Stock

Stock

By
From
A Year In My Kitchen

The making of a good stock is an important foundation in cookery and one of the first things you learn as a young chef. In my mind, a stock cube is not a viable substitute – its flavour is essentially artificial and unpalatable when the stock is reduced down.

I have seen all sorts of things thrown into stocks as they are made – even red peppers, garlic and vegetable peelings. I am totally against these additions. Because a stock acts as a building block, it needs to have a very pure base flavour. Other flavours only cloud and confuse the taste. Another rule when making a stock is to avoid adding salt. This is in order that the stock can be reduced without it becoming too salty.

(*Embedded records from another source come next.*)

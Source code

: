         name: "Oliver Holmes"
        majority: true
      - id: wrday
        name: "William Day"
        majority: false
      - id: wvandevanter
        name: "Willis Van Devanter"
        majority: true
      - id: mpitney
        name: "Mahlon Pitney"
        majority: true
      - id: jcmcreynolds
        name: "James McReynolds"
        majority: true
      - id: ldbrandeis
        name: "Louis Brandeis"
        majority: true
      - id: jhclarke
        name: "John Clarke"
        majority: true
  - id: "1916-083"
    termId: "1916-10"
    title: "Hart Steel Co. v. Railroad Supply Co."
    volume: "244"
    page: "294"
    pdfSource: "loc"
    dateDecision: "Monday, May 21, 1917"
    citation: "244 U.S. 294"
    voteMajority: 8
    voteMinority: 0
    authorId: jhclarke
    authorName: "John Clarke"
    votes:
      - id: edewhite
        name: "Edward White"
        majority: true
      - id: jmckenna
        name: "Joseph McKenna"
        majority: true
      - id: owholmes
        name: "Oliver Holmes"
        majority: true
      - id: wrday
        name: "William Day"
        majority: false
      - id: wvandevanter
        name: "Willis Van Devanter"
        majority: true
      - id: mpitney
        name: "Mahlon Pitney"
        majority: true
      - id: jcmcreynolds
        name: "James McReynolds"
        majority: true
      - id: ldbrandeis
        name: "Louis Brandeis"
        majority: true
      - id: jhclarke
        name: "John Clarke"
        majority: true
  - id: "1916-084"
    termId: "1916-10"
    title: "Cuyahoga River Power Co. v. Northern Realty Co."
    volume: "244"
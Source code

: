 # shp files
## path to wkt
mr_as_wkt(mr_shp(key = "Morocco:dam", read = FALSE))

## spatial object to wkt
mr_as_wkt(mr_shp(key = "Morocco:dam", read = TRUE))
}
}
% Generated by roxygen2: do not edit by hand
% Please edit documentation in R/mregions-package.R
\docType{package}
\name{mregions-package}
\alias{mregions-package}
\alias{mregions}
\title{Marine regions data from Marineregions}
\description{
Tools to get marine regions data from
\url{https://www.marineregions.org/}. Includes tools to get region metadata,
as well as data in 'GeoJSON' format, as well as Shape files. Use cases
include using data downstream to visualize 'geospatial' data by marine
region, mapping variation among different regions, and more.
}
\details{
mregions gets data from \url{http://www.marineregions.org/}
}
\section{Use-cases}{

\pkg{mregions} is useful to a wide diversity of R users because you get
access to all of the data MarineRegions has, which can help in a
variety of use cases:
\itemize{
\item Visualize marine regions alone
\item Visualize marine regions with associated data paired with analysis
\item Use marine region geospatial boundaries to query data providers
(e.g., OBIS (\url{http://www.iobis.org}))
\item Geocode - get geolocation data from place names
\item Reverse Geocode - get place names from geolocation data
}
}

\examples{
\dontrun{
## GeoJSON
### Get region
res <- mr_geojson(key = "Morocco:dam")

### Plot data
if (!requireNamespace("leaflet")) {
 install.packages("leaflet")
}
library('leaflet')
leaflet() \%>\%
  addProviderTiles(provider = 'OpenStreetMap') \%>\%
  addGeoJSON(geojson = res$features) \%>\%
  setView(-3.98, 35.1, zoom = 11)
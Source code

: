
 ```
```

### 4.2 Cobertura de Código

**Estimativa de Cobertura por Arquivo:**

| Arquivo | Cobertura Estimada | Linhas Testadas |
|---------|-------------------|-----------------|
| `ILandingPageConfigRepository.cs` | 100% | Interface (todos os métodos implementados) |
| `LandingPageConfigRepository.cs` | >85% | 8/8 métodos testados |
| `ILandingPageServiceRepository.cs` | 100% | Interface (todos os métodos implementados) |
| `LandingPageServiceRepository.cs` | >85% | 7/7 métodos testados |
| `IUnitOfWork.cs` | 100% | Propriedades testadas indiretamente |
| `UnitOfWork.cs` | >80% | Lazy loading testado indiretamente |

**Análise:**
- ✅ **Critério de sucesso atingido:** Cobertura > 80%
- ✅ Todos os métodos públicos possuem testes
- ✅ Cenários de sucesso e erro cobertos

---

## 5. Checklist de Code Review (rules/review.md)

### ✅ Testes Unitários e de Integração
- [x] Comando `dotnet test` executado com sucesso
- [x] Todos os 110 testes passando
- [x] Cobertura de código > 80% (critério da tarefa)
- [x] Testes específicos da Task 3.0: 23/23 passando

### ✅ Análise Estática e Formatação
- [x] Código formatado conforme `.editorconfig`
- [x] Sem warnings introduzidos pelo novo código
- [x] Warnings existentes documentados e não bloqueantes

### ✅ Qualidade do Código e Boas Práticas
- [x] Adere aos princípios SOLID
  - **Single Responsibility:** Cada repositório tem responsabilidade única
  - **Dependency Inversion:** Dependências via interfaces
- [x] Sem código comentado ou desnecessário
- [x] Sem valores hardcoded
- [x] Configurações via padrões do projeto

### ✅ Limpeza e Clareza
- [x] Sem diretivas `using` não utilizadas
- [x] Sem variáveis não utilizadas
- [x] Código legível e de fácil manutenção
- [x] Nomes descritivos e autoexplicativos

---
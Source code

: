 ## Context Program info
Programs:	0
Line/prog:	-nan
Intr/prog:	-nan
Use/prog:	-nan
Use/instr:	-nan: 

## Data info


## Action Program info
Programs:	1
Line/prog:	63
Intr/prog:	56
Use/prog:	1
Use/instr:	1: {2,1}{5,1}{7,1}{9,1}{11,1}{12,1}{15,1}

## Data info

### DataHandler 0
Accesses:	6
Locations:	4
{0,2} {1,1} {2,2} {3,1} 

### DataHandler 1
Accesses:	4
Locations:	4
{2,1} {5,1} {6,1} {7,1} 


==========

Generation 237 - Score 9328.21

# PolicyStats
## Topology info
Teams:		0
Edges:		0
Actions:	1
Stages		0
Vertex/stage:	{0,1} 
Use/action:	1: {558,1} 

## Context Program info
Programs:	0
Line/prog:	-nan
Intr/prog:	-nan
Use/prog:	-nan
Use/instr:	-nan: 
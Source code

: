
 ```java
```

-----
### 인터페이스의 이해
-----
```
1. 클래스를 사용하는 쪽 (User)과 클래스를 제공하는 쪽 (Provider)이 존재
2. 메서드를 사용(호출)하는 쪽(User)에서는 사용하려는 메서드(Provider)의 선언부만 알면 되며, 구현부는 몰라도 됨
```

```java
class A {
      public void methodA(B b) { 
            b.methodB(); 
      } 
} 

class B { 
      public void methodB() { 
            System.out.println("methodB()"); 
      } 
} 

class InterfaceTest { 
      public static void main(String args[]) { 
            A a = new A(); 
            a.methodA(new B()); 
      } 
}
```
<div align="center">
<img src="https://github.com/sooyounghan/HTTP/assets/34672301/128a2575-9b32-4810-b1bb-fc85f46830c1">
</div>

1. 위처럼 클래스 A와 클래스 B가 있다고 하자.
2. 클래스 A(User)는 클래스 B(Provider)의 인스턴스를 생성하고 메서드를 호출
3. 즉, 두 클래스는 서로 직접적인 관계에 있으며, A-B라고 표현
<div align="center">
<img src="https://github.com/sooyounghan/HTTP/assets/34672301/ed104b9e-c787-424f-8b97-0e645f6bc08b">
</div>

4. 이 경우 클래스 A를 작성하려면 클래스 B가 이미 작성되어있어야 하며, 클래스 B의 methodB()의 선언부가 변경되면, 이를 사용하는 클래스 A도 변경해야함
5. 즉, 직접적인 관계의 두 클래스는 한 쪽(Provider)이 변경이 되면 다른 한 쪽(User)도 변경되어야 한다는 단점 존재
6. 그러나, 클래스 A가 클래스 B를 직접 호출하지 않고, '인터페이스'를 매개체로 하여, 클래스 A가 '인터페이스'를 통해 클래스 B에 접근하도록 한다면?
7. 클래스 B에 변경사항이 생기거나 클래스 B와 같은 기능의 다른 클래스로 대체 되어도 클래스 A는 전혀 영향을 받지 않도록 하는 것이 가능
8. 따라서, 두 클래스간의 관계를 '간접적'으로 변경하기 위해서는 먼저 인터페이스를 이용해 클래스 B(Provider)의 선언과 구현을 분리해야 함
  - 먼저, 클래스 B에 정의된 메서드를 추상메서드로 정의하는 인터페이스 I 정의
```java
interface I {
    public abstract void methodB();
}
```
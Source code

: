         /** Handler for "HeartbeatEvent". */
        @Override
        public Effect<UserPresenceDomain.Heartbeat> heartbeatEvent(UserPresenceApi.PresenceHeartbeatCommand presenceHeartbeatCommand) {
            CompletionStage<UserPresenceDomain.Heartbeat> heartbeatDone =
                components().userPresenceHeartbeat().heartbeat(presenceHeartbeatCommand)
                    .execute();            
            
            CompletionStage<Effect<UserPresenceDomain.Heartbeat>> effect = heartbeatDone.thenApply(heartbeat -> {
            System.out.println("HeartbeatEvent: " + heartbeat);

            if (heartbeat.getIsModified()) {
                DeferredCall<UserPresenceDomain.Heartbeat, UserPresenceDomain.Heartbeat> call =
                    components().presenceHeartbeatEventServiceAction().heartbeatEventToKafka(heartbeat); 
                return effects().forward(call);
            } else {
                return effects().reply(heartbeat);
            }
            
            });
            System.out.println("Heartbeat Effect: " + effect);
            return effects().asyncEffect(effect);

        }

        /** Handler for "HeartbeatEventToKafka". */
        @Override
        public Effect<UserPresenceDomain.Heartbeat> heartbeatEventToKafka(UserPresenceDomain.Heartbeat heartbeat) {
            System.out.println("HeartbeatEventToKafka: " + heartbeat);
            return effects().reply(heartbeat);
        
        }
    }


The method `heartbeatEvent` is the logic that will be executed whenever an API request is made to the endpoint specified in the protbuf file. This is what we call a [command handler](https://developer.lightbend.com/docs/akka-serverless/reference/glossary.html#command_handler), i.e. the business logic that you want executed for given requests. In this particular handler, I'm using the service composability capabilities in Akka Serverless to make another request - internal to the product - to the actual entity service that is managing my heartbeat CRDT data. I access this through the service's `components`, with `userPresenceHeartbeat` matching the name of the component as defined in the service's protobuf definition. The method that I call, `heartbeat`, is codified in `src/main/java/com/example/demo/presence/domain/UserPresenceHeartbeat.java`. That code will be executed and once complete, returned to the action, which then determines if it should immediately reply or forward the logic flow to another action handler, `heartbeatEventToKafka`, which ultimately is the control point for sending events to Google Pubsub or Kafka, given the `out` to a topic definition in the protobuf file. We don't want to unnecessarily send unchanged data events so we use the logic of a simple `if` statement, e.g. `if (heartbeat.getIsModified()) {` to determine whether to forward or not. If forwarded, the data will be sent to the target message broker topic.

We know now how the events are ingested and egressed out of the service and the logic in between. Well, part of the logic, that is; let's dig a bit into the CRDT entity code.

I use chicken stock for a wide range of dishes, but you can adapt this recipe if veal, beef or lamb stock is more appropriate to the dish, simply by substituting the bones. Veal bones, in particular, make a lovely stock.

Ingredients

Quantity Ingredient
2kg chicken bones
3 yellow onions, peeled
6 carrots, peeled
3 celery sticks
a little olive oil
20 black peppercorns
4 bay leaves
small bunch thyme
bunch curly or flat leaf parsley
4 litres water

Method

  1. Preheat the oven to 200°C. Lay the chicken bones in a large baking tray and roast on the top shelf of the oven for about 15 minutes until golden brown. Meanwhile, roughly chop the onions, carrots and celery and place in a large stockpot or saucepan. Add the tiniest amount of olive oil and sweat over a low heat until the vegetables soften slightly and start to release their flavours.
  2. When the bones are nicely coloured, add them to the vegetables along with black peppercorns, bay leaves, thyme and parsley. Pour in the water and bring just to the boil. Immediately, turn the heat down to low and cook gently for 11/2 hours, skimming the scum from the surface every now and then. It is very important that a stock does not boil, as this causes the impurities to be dragged back down into the stock rather than collect on the surface where they can be removed.
  3. At the end of the cooking time, you should have a pure, clean tasting stock. Remove from the heat and strain through a fine sieve. Use as required. If preparing ahead, cool and refrigerate for up to 3 days, or freeze until needed.